As school ends and another summer break begins, with its roughly 80 sun-soaked days stretching out ahead of us, are you feeling a little anxious and wondering why?
Well, here’s why. Summer is supposed to be the best time of the year. The anticipation as been building for months. And now you’re in charge of making the magic happen. Eek.
Frankly, I think we put too much pressure on summer, and therefore on ourselves.
First, let me say that my vision for my family is a three month stretch of simple pleasures; I love nothing more than having my backyard full of sweaty, laughing, lemonade-drinking, kickball-playing kids. And yes, my children are all doing some day camps, and we have some trips planned, and we’ll host as many guests as we can convince to come and see us because I love nothing more than serving breakfast to a kitchen full of friends and family!
And this year, I have one more plan for summer that I’ve been hatching ever since I taught a cooking class to my daughter’s Girl Scout troop last fall. When I taught that class, I was shocked by how little my own then-10-year old knew about kitchen tools and cooking techniques. (And she has a mom who loves to cook and does it every day!) Chastened, I started paying more attention to how many tasks she knew how to do around the house. The short answer? Not enough.

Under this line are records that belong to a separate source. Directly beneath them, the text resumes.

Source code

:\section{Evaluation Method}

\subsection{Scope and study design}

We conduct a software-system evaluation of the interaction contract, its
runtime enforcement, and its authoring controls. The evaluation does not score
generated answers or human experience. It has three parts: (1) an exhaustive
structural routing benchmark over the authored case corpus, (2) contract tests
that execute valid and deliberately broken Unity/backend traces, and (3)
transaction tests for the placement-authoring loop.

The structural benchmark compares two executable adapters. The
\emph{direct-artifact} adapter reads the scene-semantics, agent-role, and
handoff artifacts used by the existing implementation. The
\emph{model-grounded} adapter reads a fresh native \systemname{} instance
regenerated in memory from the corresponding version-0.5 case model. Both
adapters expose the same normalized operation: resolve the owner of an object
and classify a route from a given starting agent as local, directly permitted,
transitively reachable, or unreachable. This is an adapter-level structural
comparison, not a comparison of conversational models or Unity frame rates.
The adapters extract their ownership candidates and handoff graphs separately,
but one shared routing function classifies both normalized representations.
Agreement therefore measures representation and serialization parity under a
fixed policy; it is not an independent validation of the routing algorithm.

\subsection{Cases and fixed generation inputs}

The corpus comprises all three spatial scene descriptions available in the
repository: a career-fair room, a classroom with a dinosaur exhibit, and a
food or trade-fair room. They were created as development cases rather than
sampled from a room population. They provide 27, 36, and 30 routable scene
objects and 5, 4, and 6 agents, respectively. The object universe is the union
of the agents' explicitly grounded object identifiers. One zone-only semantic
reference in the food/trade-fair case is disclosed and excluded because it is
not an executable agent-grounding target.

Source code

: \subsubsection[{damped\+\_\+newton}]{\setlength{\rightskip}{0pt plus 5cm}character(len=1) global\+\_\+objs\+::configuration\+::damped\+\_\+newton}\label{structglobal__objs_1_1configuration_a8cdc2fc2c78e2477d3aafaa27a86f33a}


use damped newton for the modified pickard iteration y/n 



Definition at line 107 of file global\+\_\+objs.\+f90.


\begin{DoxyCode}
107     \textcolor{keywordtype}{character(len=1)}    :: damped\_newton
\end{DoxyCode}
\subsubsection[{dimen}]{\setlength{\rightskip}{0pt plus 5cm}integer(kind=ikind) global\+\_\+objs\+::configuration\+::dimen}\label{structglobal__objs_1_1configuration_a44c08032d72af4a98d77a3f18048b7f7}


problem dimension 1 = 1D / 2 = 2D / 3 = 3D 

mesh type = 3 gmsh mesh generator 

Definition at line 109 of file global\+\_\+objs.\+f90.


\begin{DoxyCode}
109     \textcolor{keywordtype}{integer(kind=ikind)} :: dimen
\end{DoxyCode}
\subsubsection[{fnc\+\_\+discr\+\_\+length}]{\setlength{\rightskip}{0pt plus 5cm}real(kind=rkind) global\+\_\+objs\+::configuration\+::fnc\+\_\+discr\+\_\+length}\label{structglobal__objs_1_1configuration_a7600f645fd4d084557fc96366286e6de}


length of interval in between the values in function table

It wasn’t her fault, either. It was mine! Our children today spend so much of the year in kid-centric environments – school, sports activities, music lessons, and the like – that it’s actually becoming difficult for them to participate in the daily rhythms of life.

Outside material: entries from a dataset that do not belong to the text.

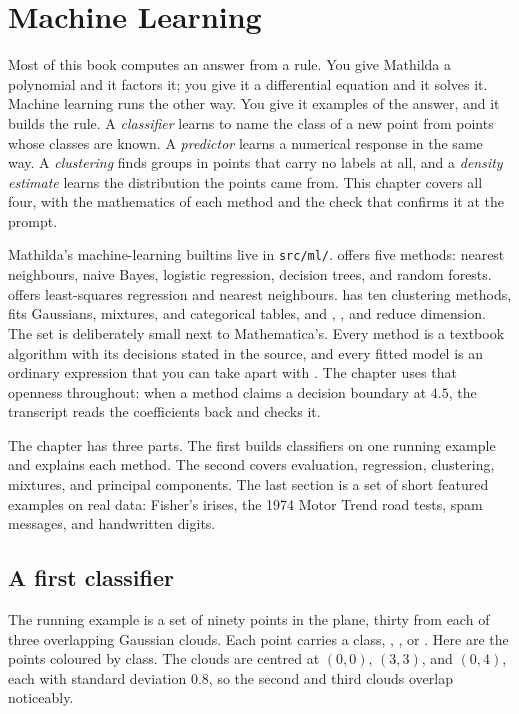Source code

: \chapter{Machine Learning}
\label{ch:ml}

Most of this book computes an answer from a rule. You give Mathilda a polynomial
and it factors it; you give it a differential equation and it solves it. Machine
learning runs the other way. You give it examples of the answer, and it builds the
rule. A \emph{classifier} learns to name the class of a new point
from points whose classes are known. A \emph{predictor} learns a numerical response
in the same way. A \emph{clustering} finds groups in points that carry no labels at
all, and a \emph{density estimate} learns the distribution the points came from.
This chapter covers all four, with the mathematics of each method and the check
that confirms it at the prompt.

Mathilda's machine-learning builtins live in \texttt{src/ml/}.  offers
five methods: nearest neighbours, naive Bayes, logistic regression, decision trees,
and random forests.  offers least-squares regression and nearest
neighbours.  has ten clustering methods, 
fits Gaussians, mixtures, and categorical tables, and ,
, and  reduce dimension. The set is
deliberately small next to Mathematica's. Every method is a textbook algorithm
with its decisions stated in the source, and every fitted model is an ordinary
expression that you can take apart with . The chapter uses that openness
throughout: when a method claims a decision boundary at \(4.5\), the transcript
reads the coefficients back and checks it.

The chapter has three parts. The first builds classifiers on one running example
and explains each method. The second covers evaluation, regression, clustering,
mixtures, and principal components. The last section is a set of short featured
examples on real data: Fisher's irises, the 1974 Motor Trend road tests, spam
messages, and handwritten digits.

\section{A first classifier}
\label{sec:ml-first}

The running example is a set of ninety points in the plane, thirty from each of
three overlapping Gaussian clouds. Each point carries a class, ,
, or . Here are the points coloured by class. The clouds are
centred at \((0,0)\), \((3,3)\), and \((0,4)\), each with standard deviation
\(0.8\), so the second and third clouds overlap noticeably.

They don’t know what it takes to run a household because they’re never home long enough to see those tasks being performed! Moreover, as parents, we often won’t slow down long enough to show them how it’s done. We’re so busy rushing around that we just want to get things done quickly, which usually means doing them ourselves.

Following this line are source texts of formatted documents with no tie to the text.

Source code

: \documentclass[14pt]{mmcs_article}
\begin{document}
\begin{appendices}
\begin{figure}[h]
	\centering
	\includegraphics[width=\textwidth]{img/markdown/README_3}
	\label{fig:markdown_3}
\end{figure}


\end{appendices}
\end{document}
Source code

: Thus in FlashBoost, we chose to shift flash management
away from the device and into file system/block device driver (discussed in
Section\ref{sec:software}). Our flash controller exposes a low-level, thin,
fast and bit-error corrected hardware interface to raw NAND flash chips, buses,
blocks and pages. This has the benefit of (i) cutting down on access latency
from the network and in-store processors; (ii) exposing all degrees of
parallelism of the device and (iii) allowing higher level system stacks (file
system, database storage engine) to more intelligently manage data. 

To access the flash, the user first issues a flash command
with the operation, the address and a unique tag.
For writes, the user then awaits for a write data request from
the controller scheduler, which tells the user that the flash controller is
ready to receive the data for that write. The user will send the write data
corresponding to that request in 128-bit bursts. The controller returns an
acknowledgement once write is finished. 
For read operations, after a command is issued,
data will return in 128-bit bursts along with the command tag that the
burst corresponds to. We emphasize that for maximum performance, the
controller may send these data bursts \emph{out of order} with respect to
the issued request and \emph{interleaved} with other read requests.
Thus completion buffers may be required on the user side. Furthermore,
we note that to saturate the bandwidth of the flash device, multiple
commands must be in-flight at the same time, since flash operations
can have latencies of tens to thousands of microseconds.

Why not use this summer as a golden opportunity to share your world with your child?
In fact, perhaps you could think of your children as apprentices in one life skill or another for these few months. There is so much they could learn, with you as their teacher.
Could they learn to…
Cook a few dishes
Plan meals for the week
Vacuum or dust
Make a bed correctly
Weed and water the flower beds
Mow the lawn
Clean the fish tank
Organize a closet
Volunteer for a cause
Plan a short trip
Wash the car
Ask them! I’ll bet you’ll be amazed by what they’re eager to try. They’ll also appreciate all the things you do every day even more once they realize what it takes to keep a household running. And if you’re really lucky, they’ll pitch in more throughout the year using their new skills!
These children of ours? They’re sponges, and they learn by doing.
So this summer, amid the camps and sleepovers, the s’mores and lemonade stands, the beach vacations and the days at the pool, carve out some time to teach your child a skill he or she will have forever. They’ll love the one on one time with you and you’ll love seeing them show off their new capabilities.
It’ll be a summer to remember, and there will still be plenty of time for s’mores.
Questions: Do your children already have jobs to do around the house? How did they learn to do them? What new skills might you teach them this summer?
This post first appeared on this blog in June 2015.